Thursday, October 4, 2012

Transfer(able) Skills

This bus that Jessie is on (the lovely inspiring moving busthat her PR professor talked about in her life metaphor) may be memorable. But it is also expensive. At least the way Jessie paid for it Monday.

Since graduating from high school in June 2011, Jessie has become quite accomplished at taking public transit on her own around the city. While this has required an interesting teaching technique (one part scaffolding, one part being yelled at as a mother-torturer who is making her take the bus when it would just be easier to DRIVE her! ) Jessie has successfully mastered the routes to more than 12 of her regular life destinations (including the Food Bank, H’Art Studios, dance rehearsal/class/teaching destinations, as well as all the arts venues in the city). There are so many locations because her schedule is what we have come to call irregularly regular (see calendar ). I.e., she doesn’t attend a program or work at the same place every day of the week.

Jessie is proud of this accomplishment, and so I am I, but probably for different reasons. Jessie, because she can now go just about anywhere— and I swear mastering our bus system is akin to surviving an Outward Bound adventure; and I because a) I survived the teaching process, and b) I get to add another hour or two to my working day. The only drawbacks are the number of junk food establishments she has to walk by en route (did I say walk by?, well, we are working on that), and the random unpredictable calls I get when she gets lost and I have to try to find here somewhere in the nether regions of the city.

Since she takes the bus so often, Jessie has a bus pass that she has to buy monthly. This, and a selection of basic health care and other items—mostly black pens, notebook, and paper, which she goes through at an alarming rate—is what she is responsible for remembering to buy out of her budget for basic living expenses. Sometimes, though, she forgets to buy the pass and then panics the night before the 1st of the month, and comes up with what she still thinks of as a brilliant solution: me driving her to work.
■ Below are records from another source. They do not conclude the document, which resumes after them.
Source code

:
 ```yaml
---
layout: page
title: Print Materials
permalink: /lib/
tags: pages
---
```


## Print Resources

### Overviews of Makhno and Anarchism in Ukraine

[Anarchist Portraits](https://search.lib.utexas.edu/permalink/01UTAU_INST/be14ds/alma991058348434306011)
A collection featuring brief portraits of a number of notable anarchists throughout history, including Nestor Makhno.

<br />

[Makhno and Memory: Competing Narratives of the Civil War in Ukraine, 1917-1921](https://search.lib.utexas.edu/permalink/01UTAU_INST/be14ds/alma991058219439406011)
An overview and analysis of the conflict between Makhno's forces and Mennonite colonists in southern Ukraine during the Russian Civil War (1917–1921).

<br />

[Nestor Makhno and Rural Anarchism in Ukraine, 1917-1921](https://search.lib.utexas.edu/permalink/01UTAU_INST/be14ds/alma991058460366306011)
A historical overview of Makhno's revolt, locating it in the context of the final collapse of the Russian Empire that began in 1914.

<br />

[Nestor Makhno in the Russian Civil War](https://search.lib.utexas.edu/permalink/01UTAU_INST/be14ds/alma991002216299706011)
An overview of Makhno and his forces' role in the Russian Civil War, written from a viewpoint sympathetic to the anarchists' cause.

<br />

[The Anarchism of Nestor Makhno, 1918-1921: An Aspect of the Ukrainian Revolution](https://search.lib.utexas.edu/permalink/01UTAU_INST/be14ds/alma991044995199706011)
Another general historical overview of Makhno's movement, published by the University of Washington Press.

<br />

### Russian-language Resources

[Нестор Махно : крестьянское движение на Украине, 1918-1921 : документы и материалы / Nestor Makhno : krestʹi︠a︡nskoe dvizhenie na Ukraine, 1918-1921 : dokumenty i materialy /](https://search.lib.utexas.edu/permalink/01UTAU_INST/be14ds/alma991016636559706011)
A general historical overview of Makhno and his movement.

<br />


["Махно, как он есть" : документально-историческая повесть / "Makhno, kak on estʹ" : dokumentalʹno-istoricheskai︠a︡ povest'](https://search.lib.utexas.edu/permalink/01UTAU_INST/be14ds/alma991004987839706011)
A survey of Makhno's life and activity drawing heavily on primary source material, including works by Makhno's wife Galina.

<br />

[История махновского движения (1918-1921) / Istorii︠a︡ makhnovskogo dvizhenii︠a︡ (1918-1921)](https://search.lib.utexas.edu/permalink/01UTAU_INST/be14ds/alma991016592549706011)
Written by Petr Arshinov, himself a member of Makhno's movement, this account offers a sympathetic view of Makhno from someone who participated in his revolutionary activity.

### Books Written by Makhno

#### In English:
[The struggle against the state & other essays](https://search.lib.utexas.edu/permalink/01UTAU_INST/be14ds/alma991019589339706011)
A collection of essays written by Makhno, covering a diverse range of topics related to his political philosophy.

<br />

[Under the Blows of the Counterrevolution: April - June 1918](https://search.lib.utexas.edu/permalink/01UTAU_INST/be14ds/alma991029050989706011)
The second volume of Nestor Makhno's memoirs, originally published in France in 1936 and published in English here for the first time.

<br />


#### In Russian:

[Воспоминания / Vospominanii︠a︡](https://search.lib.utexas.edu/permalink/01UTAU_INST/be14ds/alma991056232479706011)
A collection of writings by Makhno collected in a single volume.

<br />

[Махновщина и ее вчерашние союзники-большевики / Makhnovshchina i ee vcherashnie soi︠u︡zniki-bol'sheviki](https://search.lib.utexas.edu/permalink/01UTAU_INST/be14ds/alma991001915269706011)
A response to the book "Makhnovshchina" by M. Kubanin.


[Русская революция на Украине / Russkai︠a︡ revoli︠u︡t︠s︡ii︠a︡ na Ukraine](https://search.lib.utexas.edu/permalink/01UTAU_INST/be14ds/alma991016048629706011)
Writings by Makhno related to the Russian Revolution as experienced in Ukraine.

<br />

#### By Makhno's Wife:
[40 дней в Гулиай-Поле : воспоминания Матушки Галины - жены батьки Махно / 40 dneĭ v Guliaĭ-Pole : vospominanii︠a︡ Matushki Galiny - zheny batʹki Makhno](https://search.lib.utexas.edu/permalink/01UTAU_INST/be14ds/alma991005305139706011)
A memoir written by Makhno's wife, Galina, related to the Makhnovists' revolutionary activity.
I say still, because me driving her has NEVER been an acceptable solution. It may be on the solution list, and it may be acceptable to her, but it’s never one that I agree to! Ah, the dirty work of teaching some measure of independence.

Sunday night she realized that she hadn’t bought her October bus pass, so she went to the corner store and bought 2 sheets of bus tickets (2 tickets for a bus ride, 6 tickets to a sheet) to get her through the day . . . and some in reserve just in case.

Monday, when she came home from the Foodbank (where she volunteers 2 mornings a week), we went through her purse to clean out the receipts and other bits of flotsam. Where I found this:

Six transfers, and NO bus tickets.

It appears that she used bus tickets EACH time she got on a bus (3 buses there, 3 back), instead of a transfer , because she couldn’t find her transfers . . . in her mess of a purse!  This is how much it cost her to ride the bus Monday:

She didn’t want to talk about it, until I translated it into more meaningful terms, i.e., that taking the bus had cost her the equivalent of 8 muffins or a new CD AND left her no money for snacks for the week. THEN she was willing to sit down with me to review the use of transfers again. 

6 comments:

goldenleaves said...

I have to admit, this story made me smile. If you saw what a mess my purse was you would probably cringe! I am embarrassed to say how many times I have bought a new lipstick because I "lost" my old one- only to find it in my extremely messy purse!

Nan said...

Jackie (I think that's your actual name??), too funny about the purse. You're right. But you absolutely DON'T want to see her room!!!!

goldenleaves said...

Yep, that's my name! I think Jessie and I would be great friends...my twin sister once put duct tape down the middle of our shared bedroom because she couldn't handle how messy my half was. I'd like to think its gotten better as I've gotten older but I'm not so sure! Haha.

Nan said...

Duct tape! Now that's a use that I hadn't heard of. I think I may have to photograph Jessie's room ... it will go with my post about what parts of that extra chromosome (like obsessive neatness) do not seem to be on Jessie's.

Unknown said...

This is so great....we are just beginning to work on the bus - and I have put off way too long - for all the reasons you mention. But one day it will be all mastered and i will cease to be a chauffeur - bittersweet!

Nan said...

Gary ... indeed! (the sweetness that is!) I actually hated (hate, present tense,'cause I still do drive her places) driving, because it always engendered more of a fight than busing it . With the bus, if she's late, then she has to deal with consequences,whereas when I was driving I seemed to always be harassing her (at least according to Jessie that's what I was doing). Now I threaten to charge her my hourly rate. But bus training .. that was/is a whole other adventure that I have down to a science/art?!!